| Recorded information |
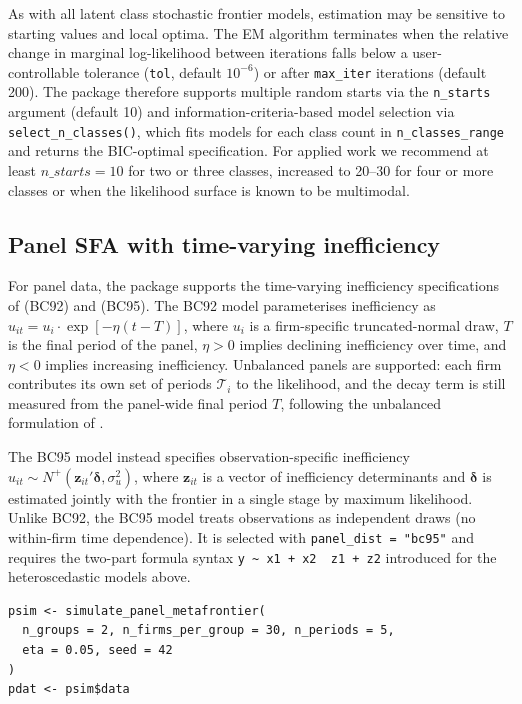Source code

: As with all latent class stochastic frontier models, estimation may be
sensitive to starting values and local optima. The EM algorithm terminates
when the relative change in marginal log-likelihood between iterations
falls below a user-controllable tolerance (\texttt{tol}, default \(10^{-6}\)) or
after \texttt{max\_iter} iterations (default 200). The package therefore supports
multiple random starts via the \texttt{n\_starts} argument (default 10) and
information-criteria-based model selection via \texttt{select\_n\_classes()}, which
fits models for each class count in \texttt{n\_classes\_range} and returns the
BIC-optimal specification. For applied work we recommend at least \(n\_starts = 10\) for
two or three classes, increased to 20--30 for four or more classes or when
the likelihood surface is known to be multimodal.

\subsection{Panel SFA with time-varying inefficiency}\label{sec:panel-sfa}

For panel data, the package supports the time-varying inefficiency
specifications of \citet{battese1992} (BC92) and \citet{battese1995} (BC95). The BC92 model
parameterises inefficiency as
\(u_{it} = u_i \cdot \exp\!\left[-\eta(t - T)\right]\), where \(u_i\) is a
firm-specific truncated-normal draw, \(T\) is the final period of the panel,
\(\eta > 0\) implies declining inefficiency over time, and \(\eta < 0\) implies
increasing inefficiency. Unbalanced panels are supported: each firm
contributes its own set of periods \(\mathcal{T}_i\) to the likelihood, and
the decay term is still measured from the panel-wide final period \(T\),
following the unbalanced formulation of \citet{battese1992}.

The BC95 model instead specifies observation-specific inefficiency
\(u_{it} \sim N^+(\mathbf{z}_{it}'\boldsymbol{\delta}, \sigma_u^2)\), where
\(\mathbf{z}_{it}\) is a vector of inefficiency determinants and
\(\boldsymbol{\delta}\) is estimated jointly with the frontier in a single
stage by maximum likelihood. Unlike BC92, the BC95 model treats
observations as independent draws (no within-firm time dependence). It is
selected with \texttt{panel\_dist\ =\ "bc95"} and requires the two-part formula
syntax \texttt{y\ \textasciitilde{}\ x1\ +\ x2\ \textbar{}\ z1\ +\ z2} introduced for the heteroscedastic models
above.

\begin{verbatim}
psim <- simulate_panel_metafrontier(
  n_groups = 2, n_firms_per_group = 30, n_periods = 5,
  eta = 0.05, seed = 42
)
pdat <- psim$data
\end{verbatim}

| Exercise description |
Once you have checked every line of the material above, return the ones that hold the string "data".

| Response to the task |
For panel data, the package supports the time-varying inefficiency
pdat <- psim$data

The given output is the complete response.